TASK PROMPT:
What you write must match the records exactly, except for the images, which are left out.

DATASET RECORDS:
•••

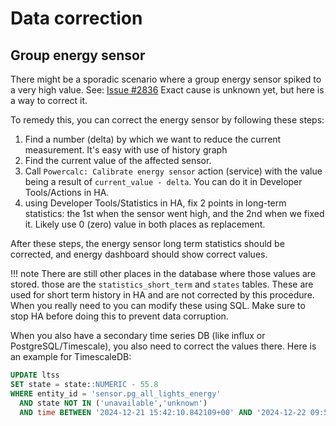 # Data correction

## Group energy sensor

There might be a sporadic scenario where a group energy sensor spiked to a very high value.
See: [Issue #2836](https://github.com/bramstroker/homeassistant-powercalc/issues/2836)
Exact cause is unknown yet, but here is a way to correct it.

To remedy this, you can correct the energy sensor by following these steps:

1. Find a number (delta) by which we want to reduce the current measurement. It's easy with use of history graph
2. Find the current value of the affected sensor.
3. Call `Powercalc: Calibrate energy sensor` action (service) with the value being a result of `current_value - delta`. You can do it in Developer Tools/Actions in HA.
4. using Developer Tools/Statistics in HA, fix 2 points in long-term statistics: the 1st when the sensor went high, and the 2nd when we fixed it. Likely use 0 (zero) value in both places as replacement.

After these steps, the energy sensor long term statistics should be corrected, and energy dashboard should show correct values.

!!! note
    There are still other places in the database where those values are stored. those are the `statistics_short_term` and `states` tables.
    These are used for short term history in HA and are not corrected by this procedure. When you really need to you can modify these using SQL. Make sure to stop HA before doing this to prevent data corruption.

When you also have a secondary time series DB (like influx or PostgreSQL/Timescale), you also need to correct the values there.
Here is an example for TimescaleDB:

```sql
UPDATE ltss
SET state = state::NUMERIC - 55.8
WHERE entity_id = 'sensor.pg_all_lights_energy'
  AND state NOT IN ('unavailable','unknown')
  AND time BETWEEN '2024-12-21 15:42:10.842109+00' AND '2024-12-22 09:58:58.562645+00';
```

•••

EXERCISE OUTPUT:
 # Data correction

## Group energy sensor

There might be a sporadic scenario where a group energy sensor spiked to a very high value.
See: [Issue #2836](https://github.com/bramstroker/homeassistant-powercalc/issues/2836)
Exact cause is unknown yet, but here is a way to correct it.

To remedy this, you can correct the energy sensor by following these steps:

1. Find a number (delta) by which we want to reduce the current measurement. It's easy with use of history graph
2. Find the current value of the affected sensor.
3. Call `Powercalc: Calibrate energy sensor` action (service) with the value being a result of `current_value - delta`. You can do it in Developer Tools/Actions in HA.
4. using Developer Tools/Statistics in HA, fix 2 points in long-term statistics: the 1st when the sensor went high, and the 2nd when we fixed it. Likely use 0 (zero) value in both places as replacement.

After these steps, the energy sensor long term statistics should be corrected, and energy dashboard should show correct values.

!!! note
    There are still other places in the database where those values are stored. those are the `statistics_short_term` and `states` tables.
    These are used for short term history in HA and are not corrected by this procedure. When you really need to you can modify these using SQL. Make sure to stop HA before doing this to prevent data corruption.

When you also have a secondary time series DB (like influx or PostgreSQL/Timescale), you also need to correct the values there.
Here is an example for TimescaleDB:

```sql
UPDATE ltss
SET state = state::NUMERIC - 55.8
WHERE entity_id = 'sensor.pg_all_lights_energy'
  AND state NOT IN ('unavailable','unknown')
  AND time BETWEEN '2024-12-21 15:42:10.842109+00' AND '2024-12-22 09:58:58.562645+00';
```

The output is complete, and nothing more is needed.